Resenha do livro A
Casa da Água de Antonio Olinto
Carolina Maria Costa Bernardo
Escrita em 04 de Novembro de 2013
A Casa da Água narra 70 anos do cotidiano de seis
gerações de uma família negra no contexto de África-Brasil-África entre os anos
de 1898 e 1968. O livro apresenta uma cronologia dos personagens, uma nota
editorial sobre o autor e outra sobre a obra, por Adonias Filho. Está dividido
em quatro partes: 1) A viagem, 2) O marido, 3) A casa da Água e 4) O grande
chefe. São 369 páginas de intensas descrições, poucos diálogos, longas orações
na 3ª pessoa de um narrador que conhece interiormente os pensamentos de nossas
personagens femininas e compartilha de forma generosa, envolvente e
desafiadora. Os longos períodos descritivos pesam nas páginas iniciais, mas
logo que nos familiarizamos com as personagens, ganhamos fôlego para inspirar e
expirar as vidas ali apresentadas.
Olinto utiliza o Oriki como recurso estilístico na
voz de Mariana: “Ó marido de membro
quente que me faz gozar tanto. (...) Ó água que chegas para todos nós, que
sejas sempre abundante e tragas felicidades para a dona do poço”. Não há uma
atenção especial às descrições dos aspectos físicos das personagens. Não se
percebe o uso de adjetivos que exaltem a beleza dos personagens, apenas com
Emilia e Fadori este recurso é utilizado. A atenção e dada aos costumes, as
memórias, ao cotidiano, as emoções, ao movimento. As reflexões de Mariana
revelam que na África ela não percebe que beleza seja atributo tão valorizado
com no Brasil.
Uma surpresa ao ler a Nota Editorial sobre o autor,
depois do encantamento por tão célebre carreira, foi descobrir ao pesquisar no
Google, que Antonio Olinto não era negro. A imagem criada durante a leitura da
biografia, não foi correspondida ao ver algumas fotos daquele premiado pela
obra “centrada na epopeia de uma família de negros brasileiros” que decidem
voltar a África e conhecido por discutir a questão racial negra em várias
cidades dos Estados Unidos, Londres, Lagos. Confesso uma sutil frustração (ou
seria preconceito) com esta descoberta. As expectativas criadas antecipadamente
sobre o pioneiro da ficção cientifica no Brasil que interpretou com maestria o
cotidiano de uma família negra que retorna a áfrica foram de um homem negro.

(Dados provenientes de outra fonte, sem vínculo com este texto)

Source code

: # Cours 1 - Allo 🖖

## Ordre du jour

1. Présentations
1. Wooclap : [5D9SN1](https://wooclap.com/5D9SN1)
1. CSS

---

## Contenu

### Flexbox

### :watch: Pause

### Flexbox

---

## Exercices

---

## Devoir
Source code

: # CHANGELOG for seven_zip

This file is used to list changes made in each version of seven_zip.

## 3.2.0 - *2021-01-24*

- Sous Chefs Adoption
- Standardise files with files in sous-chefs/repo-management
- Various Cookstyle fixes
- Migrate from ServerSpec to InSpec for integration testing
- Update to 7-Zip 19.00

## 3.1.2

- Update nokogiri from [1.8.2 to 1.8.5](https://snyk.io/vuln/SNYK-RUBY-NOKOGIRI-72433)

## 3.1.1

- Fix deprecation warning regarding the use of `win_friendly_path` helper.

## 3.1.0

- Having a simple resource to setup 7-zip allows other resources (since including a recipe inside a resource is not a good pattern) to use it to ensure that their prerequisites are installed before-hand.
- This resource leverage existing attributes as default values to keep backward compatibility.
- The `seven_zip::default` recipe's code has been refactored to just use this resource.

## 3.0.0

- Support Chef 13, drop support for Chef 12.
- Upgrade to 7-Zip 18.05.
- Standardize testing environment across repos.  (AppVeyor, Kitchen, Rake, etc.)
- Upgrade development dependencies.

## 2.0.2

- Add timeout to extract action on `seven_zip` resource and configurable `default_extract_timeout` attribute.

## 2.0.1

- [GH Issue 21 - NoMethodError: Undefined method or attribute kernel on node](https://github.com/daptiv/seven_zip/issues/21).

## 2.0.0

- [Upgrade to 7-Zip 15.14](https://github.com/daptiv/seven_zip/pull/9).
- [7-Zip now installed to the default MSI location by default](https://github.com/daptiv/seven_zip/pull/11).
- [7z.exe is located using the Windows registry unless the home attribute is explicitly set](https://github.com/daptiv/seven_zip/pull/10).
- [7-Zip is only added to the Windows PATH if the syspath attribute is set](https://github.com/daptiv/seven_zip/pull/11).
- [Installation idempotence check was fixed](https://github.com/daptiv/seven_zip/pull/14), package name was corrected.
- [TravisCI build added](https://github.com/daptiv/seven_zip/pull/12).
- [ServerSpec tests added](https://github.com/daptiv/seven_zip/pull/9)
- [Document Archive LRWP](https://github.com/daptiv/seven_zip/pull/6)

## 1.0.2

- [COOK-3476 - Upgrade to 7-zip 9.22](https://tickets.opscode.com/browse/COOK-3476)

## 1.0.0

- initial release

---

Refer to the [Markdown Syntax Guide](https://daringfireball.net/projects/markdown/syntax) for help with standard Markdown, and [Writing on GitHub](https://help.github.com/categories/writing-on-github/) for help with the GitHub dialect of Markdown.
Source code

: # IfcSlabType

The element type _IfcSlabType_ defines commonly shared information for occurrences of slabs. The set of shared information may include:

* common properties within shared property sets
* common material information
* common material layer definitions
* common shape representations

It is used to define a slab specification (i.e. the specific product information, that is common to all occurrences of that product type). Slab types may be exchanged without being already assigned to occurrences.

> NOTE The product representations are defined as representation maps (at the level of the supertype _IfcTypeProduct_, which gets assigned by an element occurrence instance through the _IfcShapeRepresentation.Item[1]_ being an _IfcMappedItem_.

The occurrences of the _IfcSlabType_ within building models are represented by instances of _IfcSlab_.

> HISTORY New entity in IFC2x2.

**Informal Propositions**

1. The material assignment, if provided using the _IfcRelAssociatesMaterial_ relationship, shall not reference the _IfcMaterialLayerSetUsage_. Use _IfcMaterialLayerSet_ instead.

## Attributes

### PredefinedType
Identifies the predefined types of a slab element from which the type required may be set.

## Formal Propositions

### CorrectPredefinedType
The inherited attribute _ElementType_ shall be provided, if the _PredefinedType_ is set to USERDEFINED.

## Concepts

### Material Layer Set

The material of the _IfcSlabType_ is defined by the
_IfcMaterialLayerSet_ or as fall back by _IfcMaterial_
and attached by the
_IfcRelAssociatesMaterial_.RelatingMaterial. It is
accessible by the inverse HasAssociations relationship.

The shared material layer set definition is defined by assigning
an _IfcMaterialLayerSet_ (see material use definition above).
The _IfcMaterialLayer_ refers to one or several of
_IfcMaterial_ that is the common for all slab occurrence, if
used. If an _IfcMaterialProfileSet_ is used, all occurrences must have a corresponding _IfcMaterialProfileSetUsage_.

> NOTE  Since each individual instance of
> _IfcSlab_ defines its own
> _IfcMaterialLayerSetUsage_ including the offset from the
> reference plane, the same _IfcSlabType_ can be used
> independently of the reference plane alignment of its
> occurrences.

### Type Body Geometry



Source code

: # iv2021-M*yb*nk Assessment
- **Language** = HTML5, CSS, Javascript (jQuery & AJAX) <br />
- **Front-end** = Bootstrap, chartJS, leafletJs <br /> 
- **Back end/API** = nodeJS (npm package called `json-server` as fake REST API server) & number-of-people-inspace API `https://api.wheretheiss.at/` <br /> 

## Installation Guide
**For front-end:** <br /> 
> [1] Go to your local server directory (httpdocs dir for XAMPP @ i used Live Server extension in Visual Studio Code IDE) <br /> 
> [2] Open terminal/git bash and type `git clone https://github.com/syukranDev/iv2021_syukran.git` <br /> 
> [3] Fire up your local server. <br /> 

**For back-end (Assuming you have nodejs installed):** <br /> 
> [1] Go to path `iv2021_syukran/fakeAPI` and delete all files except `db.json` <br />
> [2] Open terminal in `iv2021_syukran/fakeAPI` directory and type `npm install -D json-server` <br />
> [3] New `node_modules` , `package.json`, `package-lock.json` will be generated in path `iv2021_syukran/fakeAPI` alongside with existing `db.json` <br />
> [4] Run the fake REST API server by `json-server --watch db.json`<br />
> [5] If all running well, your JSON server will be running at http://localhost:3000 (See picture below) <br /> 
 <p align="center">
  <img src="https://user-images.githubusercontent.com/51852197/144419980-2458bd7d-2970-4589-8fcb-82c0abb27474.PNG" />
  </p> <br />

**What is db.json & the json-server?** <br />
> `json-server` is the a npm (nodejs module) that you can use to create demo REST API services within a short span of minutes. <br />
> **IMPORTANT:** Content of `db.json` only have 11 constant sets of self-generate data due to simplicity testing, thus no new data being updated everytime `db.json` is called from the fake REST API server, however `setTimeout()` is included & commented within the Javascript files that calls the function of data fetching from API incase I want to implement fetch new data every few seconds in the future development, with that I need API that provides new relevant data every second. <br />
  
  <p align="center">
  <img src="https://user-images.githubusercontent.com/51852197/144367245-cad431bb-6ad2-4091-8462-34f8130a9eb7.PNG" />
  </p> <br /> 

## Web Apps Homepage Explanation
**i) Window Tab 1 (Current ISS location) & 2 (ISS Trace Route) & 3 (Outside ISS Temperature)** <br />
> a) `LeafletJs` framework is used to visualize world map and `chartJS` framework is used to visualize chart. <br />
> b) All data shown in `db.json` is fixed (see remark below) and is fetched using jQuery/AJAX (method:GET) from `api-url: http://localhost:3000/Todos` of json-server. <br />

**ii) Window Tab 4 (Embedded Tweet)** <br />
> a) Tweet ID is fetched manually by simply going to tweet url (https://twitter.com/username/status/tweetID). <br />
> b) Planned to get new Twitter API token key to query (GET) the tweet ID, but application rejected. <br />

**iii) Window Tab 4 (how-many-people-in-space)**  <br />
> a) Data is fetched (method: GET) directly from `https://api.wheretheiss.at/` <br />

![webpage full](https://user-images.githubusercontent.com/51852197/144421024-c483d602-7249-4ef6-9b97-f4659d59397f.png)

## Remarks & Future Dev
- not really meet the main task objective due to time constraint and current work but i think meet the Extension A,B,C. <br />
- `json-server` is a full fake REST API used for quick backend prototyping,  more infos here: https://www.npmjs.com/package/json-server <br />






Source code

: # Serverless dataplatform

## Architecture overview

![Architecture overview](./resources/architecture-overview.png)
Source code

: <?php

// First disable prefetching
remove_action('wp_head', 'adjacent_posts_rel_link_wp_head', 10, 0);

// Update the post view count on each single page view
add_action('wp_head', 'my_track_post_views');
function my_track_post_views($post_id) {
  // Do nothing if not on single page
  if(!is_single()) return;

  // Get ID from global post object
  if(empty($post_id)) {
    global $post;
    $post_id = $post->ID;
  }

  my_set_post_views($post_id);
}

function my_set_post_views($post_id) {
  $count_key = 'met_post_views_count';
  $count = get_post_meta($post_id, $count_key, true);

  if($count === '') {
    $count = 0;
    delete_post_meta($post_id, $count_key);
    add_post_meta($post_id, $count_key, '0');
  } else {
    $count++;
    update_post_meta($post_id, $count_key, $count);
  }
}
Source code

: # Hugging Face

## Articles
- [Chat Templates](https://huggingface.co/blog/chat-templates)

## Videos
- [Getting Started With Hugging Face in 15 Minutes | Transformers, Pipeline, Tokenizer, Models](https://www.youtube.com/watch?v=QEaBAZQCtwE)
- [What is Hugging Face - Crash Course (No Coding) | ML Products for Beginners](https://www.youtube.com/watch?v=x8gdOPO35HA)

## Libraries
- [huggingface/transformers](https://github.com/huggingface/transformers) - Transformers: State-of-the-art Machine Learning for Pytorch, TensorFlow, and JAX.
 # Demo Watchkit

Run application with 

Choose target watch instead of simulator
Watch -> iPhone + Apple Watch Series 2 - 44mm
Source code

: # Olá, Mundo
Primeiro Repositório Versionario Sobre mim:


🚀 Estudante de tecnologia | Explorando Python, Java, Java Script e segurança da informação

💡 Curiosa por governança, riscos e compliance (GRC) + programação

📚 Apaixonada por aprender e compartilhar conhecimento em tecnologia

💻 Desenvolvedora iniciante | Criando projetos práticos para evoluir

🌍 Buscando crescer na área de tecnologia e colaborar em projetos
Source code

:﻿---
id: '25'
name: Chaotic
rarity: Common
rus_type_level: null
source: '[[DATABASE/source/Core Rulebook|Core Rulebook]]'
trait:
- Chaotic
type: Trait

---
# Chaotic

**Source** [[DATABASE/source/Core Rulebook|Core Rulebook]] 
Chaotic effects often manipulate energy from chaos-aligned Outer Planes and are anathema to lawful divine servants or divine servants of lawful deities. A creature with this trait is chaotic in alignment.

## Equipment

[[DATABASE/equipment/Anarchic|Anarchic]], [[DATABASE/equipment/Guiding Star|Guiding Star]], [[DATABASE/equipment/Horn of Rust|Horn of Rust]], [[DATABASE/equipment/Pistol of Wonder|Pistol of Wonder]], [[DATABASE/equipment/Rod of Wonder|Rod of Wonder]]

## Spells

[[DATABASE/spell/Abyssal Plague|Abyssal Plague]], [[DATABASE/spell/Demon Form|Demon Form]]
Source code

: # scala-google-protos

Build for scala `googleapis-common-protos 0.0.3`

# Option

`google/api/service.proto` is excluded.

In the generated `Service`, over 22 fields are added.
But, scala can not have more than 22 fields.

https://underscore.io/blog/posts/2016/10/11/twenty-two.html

Feita a primeira pesquisa e confirmando a cor que em
nenhum momento é citada em nota editorial (se fosse negro, provavelmente, o
atributo da cor antecedesse os predicados: crítico erário, jornalista, poeta, professor
universitário), segui com a leitura, não menos atenta, nem menos interessada.
Contudo, curiosa: pode um homem branco conhecer a alma do negro africano, do
negro brasileiro, e do negro brasileiro que volta para a África? Seria ele
diferente de Gilberto Freyre? Possivelmente, já que as indicações da obra
vieram de intelectuais negros que a apontam como excelente interprete.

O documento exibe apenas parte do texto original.